------ Data for this task ------
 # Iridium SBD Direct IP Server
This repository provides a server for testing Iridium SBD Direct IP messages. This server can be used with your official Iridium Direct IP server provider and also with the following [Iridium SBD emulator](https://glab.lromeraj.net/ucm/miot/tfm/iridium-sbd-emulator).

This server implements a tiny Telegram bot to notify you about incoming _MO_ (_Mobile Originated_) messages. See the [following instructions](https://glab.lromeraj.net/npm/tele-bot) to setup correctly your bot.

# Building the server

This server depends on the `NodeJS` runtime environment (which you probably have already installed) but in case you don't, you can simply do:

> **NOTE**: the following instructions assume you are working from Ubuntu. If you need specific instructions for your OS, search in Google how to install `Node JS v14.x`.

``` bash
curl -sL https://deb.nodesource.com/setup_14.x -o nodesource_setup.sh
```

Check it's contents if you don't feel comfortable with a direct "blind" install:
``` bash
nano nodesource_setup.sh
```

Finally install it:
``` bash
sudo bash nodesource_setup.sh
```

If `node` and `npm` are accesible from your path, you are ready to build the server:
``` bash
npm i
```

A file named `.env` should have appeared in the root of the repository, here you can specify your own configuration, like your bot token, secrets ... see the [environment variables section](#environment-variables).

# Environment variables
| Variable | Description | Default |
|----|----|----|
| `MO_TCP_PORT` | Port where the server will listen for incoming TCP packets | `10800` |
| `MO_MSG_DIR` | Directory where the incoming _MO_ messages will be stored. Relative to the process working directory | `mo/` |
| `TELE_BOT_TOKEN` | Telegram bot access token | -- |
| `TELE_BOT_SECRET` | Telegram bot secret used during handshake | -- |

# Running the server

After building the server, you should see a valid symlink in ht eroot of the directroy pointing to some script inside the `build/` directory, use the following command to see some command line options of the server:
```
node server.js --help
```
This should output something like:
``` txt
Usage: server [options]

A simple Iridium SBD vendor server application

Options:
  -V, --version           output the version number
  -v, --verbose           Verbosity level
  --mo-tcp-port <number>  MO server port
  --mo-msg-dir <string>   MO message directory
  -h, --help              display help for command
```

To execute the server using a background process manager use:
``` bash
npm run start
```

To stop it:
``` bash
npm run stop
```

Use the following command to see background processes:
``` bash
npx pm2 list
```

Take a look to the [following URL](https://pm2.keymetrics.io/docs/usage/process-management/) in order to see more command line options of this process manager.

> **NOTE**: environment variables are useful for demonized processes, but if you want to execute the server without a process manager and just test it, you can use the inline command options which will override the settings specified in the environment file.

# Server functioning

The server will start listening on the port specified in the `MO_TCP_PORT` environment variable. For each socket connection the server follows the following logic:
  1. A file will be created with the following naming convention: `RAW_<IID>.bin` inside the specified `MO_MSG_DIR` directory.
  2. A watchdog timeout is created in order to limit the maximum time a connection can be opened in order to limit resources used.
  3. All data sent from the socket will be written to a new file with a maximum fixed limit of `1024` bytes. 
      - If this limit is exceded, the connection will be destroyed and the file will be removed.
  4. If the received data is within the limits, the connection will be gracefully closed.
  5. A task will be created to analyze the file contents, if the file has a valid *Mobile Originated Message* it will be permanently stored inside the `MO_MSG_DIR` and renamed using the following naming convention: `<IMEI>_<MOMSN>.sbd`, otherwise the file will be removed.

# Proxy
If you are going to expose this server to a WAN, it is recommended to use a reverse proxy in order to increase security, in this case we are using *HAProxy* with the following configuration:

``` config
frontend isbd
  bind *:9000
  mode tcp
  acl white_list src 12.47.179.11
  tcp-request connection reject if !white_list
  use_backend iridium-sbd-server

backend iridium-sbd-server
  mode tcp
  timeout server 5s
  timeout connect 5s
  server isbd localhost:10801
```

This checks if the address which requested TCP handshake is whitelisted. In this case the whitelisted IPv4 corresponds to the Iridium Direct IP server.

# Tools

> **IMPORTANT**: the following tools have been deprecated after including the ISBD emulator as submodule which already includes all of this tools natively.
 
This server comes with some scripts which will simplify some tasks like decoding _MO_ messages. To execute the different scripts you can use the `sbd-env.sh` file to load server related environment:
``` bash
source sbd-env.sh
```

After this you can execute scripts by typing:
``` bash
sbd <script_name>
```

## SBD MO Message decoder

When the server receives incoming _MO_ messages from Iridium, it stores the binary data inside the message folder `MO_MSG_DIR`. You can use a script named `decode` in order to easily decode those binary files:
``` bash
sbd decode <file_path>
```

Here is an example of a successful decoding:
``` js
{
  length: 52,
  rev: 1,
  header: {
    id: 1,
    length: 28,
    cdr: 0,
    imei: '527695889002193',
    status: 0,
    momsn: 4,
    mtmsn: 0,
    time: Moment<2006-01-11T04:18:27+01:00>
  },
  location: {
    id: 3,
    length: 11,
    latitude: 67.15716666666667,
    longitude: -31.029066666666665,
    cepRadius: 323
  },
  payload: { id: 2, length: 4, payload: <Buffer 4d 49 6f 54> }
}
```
------
------ Data for this task ------
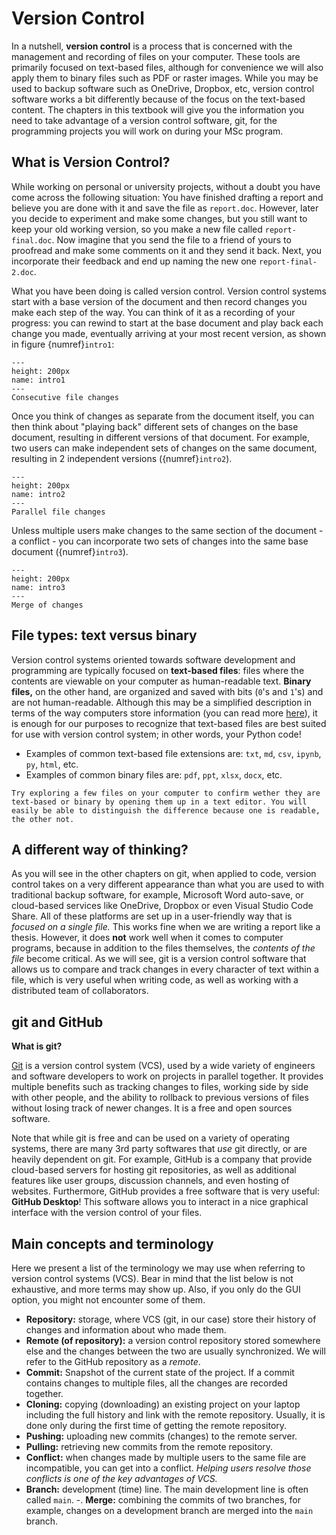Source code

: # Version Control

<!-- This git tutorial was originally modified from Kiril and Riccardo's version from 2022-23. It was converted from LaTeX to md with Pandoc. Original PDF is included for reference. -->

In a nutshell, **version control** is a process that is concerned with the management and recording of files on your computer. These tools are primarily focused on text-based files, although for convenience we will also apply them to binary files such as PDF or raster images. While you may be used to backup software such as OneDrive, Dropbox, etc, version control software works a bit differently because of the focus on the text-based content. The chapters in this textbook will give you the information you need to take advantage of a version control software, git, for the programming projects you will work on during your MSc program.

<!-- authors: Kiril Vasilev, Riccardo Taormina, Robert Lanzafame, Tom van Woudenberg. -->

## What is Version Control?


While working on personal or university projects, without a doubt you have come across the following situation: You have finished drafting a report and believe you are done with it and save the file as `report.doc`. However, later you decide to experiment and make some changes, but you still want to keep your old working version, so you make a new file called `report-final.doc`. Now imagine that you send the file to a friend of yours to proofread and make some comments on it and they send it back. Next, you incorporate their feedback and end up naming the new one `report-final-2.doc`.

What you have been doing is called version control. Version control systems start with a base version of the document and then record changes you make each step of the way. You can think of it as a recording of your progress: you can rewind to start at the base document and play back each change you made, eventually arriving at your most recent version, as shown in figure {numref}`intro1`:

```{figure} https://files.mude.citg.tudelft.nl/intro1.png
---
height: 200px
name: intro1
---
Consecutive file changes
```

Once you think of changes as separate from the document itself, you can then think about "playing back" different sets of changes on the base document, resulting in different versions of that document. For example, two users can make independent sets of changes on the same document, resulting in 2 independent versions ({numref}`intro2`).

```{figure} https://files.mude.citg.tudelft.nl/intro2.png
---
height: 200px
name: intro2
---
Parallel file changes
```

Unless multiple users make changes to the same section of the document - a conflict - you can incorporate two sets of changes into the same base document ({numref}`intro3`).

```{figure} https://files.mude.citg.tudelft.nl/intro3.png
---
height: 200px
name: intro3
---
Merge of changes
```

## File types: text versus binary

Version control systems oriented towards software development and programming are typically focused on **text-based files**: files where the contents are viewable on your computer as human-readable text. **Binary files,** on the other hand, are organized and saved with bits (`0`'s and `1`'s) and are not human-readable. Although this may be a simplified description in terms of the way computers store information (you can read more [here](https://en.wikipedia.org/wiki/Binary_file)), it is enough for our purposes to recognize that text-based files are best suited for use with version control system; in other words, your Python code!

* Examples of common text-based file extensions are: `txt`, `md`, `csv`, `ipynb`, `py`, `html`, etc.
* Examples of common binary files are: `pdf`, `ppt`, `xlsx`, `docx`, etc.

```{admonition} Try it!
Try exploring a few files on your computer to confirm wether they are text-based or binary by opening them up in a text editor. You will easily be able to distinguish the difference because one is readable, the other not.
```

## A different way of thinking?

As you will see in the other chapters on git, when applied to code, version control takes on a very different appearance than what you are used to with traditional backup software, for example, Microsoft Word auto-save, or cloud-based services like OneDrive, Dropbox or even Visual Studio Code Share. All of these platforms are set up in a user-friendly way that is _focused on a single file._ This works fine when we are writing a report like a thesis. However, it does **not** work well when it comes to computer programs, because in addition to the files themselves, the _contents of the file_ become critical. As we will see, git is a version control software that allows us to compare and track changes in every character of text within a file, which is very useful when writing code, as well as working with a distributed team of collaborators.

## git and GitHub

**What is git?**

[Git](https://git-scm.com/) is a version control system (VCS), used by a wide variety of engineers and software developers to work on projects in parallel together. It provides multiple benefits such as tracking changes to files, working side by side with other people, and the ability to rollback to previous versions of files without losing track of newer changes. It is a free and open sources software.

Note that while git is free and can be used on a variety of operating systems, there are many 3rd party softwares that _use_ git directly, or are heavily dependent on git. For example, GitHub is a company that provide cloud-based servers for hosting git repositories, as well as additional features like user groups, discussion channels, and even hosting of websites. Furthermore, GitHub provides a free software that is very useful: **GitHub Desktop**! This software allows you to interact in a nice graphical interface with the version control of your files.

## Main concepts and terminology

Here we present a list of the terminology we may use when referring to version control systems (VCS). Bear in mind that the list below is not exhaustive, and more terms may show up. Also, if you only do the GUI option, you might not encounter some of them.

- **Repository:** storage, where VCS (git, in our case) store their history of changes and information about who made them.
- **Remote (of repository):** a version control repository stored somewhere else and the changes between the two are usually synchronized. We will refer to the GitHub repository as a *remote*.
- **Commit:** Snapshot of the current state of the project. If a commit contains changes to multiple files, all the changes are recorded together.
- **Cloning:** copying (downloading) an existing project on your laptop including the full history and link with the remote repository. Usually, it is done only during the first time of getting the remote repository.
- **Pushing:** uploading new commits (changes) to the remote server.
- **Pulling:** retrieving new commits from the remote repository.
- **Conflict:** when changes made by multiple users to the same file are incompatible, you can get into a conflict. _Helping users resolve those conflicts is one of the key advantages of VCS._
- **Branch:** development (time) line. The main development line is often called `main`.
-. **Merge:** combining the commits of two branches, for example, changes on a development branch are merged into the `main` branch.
------
Copy out, from the listing above, every line that contains the string "maximum".

  2. A watchdog timeout is created in order to limit the maximum time a connection can be opened in order to limit resources used.
  3. All data sent from the socket will be written to a new file with a maximum fixed limit of `1024` bytes. 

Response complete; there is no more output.